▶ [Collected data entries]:
▽
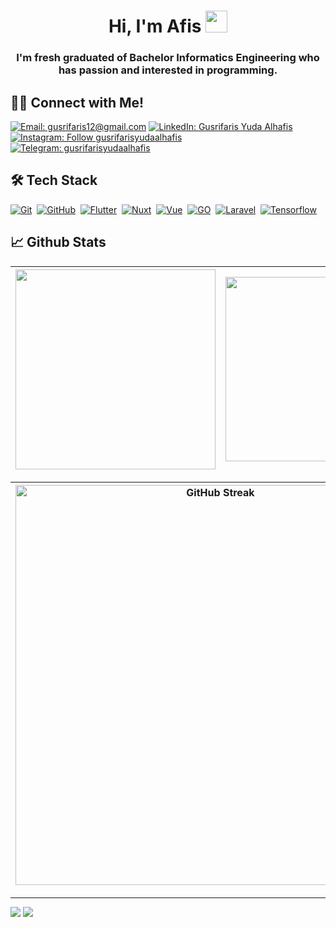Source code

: <h1 align="center">Hi, I'm Afis <img src="https://media.giphy.com/media/hvRJCLFzcasrR4ia7z/giphy.gif" width="35"></h1>
<h3 align="center">I'm fresh graduated of Bachelor Informatics Engineering who has passion and interested in programming.</h3>

## 🤝🏻 Connect with Me!
[![Email: gusrifaris12@gmail.com](https://img.shields.io/badge/-gusrifaris12@gmail.com-D14836?style=flat&logo=Gmail&logoColor=white)](mailto:gusrifaris12@gmail.com)
[![LinkedIn: Gusrifaris Yuda Alhafis](https://img.shields.io/badge/-LinkedIn-blue?style=flat&logo=Linkedin&logoColor=white&link=https://www.linkedin.com/in/gusrifarisyudaalhafis/)](https://www.linkedin.com/in/gusrifarisyudaalhafis/)&nbsp;
[![Instagram: Follow gusrifarisyudaalhafis](https://img.shields.io/badge/-Instagram-E4405F?style=flat&logo=Instagram&logoColor=white)](https://www.instagram.com/gusrifarisyudaalhafis)&nbsp;
[![Telegram: gusrifarisyudaalhafis](https://img.shields.io/badge/-Telegram-grey?style=flat&logo=Telegram&logoColor=white&link=https://t.me/GusrifarisYudaAlhafis)](https://t.me/GusrifarisYudaAlhafis)&nbsp;

## 🛠 Tech Stack
  [![Git](https://img.shields.io/badge/Git-%23F05033.svg?style=flat&logo=git&logoColor=white)](https://git-scm.com/)&nbsp;
  [![GitHub](https://img.shields.io/badge/-GitHub-05122A?style=flat&logo=github)](https://github.com/GusrifarisYudaAlhafis/)&nbsp;
  [![Flutter](https://img.shields.io/badge/Flutter-0468D7?style=flat&logo=flutter)](https://g.dev/gusrifarisyudaalhafis)&nbsp;
  [![Nuxt](https://img.shields.io/badge/Nuxt-00DC82?style=flat&logo=nuxt.js&logoColor=white)](https://nuxtjs.org/)&nbsp;
  [![Vue](https://img.shields.io/badge/Vue-42D392?style=flat&logo=vue.js&logoColor=white)](https://vuejs.org/)&nbsp;
  [![GO](https://img.shields.io/badge/GO-007D9C.svg?style=flat&logo=go&logoColor=white)](https://go.dev/)&nbsp;
  [![Laravel](https://img.shields.io/badge/Laravel-F9322C.svg?style=flat&logo=laravel&logoColor=white)](https://laravel.com/)&nbsp;
  [![Tensorflow](https://img.shields.io/badge/Tensorflow-FF6F00.svg?style=flat&logo=tensorflow&logoColor=white)](https://www.tensorflow.org/)&nbsp;

## 📈 Github Stats
  
| <img align="center" width="320px" src="https://github-readme-stats.vercel.app/api?username=GusrifarisYudaAlhafis&show_icons=true&hide_border=true&theme=transparent&include_all_commits=true&count_private=true&rank_icon=github" /> | <img align="center" width="295px" src="https://github-readme-stats.vercel.app/api/top-langs/?username=GusrifarisYudaAlhafis&layout=compact&hide_progress=true&hide_border=true&theme=transparent" />
| ------------- | ------------- |  

| <img width="640px" src="https://github-readme-streak-stats.herokuapp.com?user=GusrifarisYudaAlhafis&theme=transparent&hide_border=true" alt="GitHub Streak" />
| ------------- |

---

<img src="https://github-profile-trophy.vercel.app/?username=GusrifarisYudaAlhafis&no-bg=true&no-frame=true&layout=compact&hide_border=true&theme=transparent" />

<img src="https://activity-graph.herokuapp.com/graph?username=GusrifarisYudaAlhafis&hide_border=true&theme=transparent" />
△
Every entry belongs in the answer exactly as written, but no picture does.

Source code

: <h1 align="center">Hi, I'm Afis <img src="https://media.giphy.com/media/hvRJCLFzcasrR4ia7z/giphy.gif" width="35"></h1>
<h3 align="center">I'm fresh graduated of Bachelor Informatics Engineering who has passion and interested in programming.</h3>

## 🤝🏻 Connect with Me!
[![Email: gusrifaris12@gmail.com](https://img.shields.io/badge/-gusrifaris12@gmail.com-D14836?style=flat&logo=Gmail&logoColor=white)](mailto:gusrifaris12@gmail.com)
[![LinkedIn: Gusrifaris Yuda Alhafis](https://img.shields.io/badge/-LinkedIn-blue?style=flat&logo=Linkedin&logoColor=white&link=https://www.linkedin.com/in/gusrifarisyudaalhafis/)](https://www.linkedin.com/in/gusrifarisyudaalhafis/)&nbsp;
[![Instagram: Follow gusrifarisyudaalhafis](https://img.shields.io/badge/-Instagram-E4405F?style=flat&logo=Instagram&logoColor=white)](https://www.instagram.com/gusrifarisyudaalhafis)&nbsp;
[![Telegram: gusrifarisyudaalhafis](https://img.shields.io/badge/-Telegram-grey?style=flat&logo=Telegram&logoColor=white&link=https://t.me/GusrifarisYudaAlhafis)](https://t.me/GusrifarisYudaAlhafis)&nbsp;

## 🛠 Tech Stack
  [![Git](https://img.shields.io/badge/Git-%23F05033.svg?style=flat&logo=git&logoColor=white)](https://git-scm.com/)&nbsp;
  [![GitHub](https://img.shields.io/badge/-GitHub-05122A?style=flat&logo=github)](https://github.com/GusrifarisYudaAlhafis/)&nbsp;
  [![Flutter](https://img.shields.io/badge/Flutter-0468D7?style=flat&logo=flutter)](https://g.dev/gusrifarisyudaalhafis)&nbsp;
  [![Nuxt](https://img.shields.io/badge/Nuxt-00DC82?style=flat&logo=nuxt.js&logoColor=white)](https://nuxtjs.org/)&nbsp;
  [![Vue](https://img.shields.io/badge/Vue-42D392?style=flat&logo=vue.js&logoColor=white)](https://vuejs.org/)&nbsp;
  [![GO](https://img.shields.io/badge/GO-007D9C.svg?style=flat&logo=go&logoColor=white)](https://go.dev/)&nbsp;
  [![Laravel](https://img.shields.io/badge/Laravel-F9322C.svg?style=flat&logo=laravel&logoColor=white)](https://laravel.com/)&nbsp;
  [![Tensorflow](https://img.shields.io/badge/Tensorflow-FF6F00.svg?style=flat&logo=tensorflow&logoColor=white)](https://www.tensorflow.org/)&nbsp;

## 📈 Github Stats
  
| <img align="center" width="320px" src="https://github-readme-stats.vercel.app/api?username=GusrifarisYudaAlhafis&show_icons=true&hide_border=true&theme=transparent&include_all_commits=true&count_private=true&rank_icon=github" /> | <img align="center" width="295px" src="https://github-readme-stats.vercel.app/api/top-langs/?username=GusrifarisYudaAlhafis&layout=compact&hide_progress=true&hide_border=true&theme=transparent" />
| ------------- | ------------- |  

| <img width="640px" src="https://github-readme-streak-stats.herokuapp.com?user=GusrifarisYudaAlhafis&theme=transparent&hide_border=true" alt="GitHub Streak" />
| ------------- |

---

<img src="https://github-profile-trophy.vercel.app/?username=GusrifarisYudaAlhafis&no-bg=true&no-frame=true&layout=compact&hide_border=true&theme=transparent" />

<img src="https://activity-graph.herokuapp.com/graph?username=GusrifarisYudaAlhafis&hide_border=true&theme=transparent" />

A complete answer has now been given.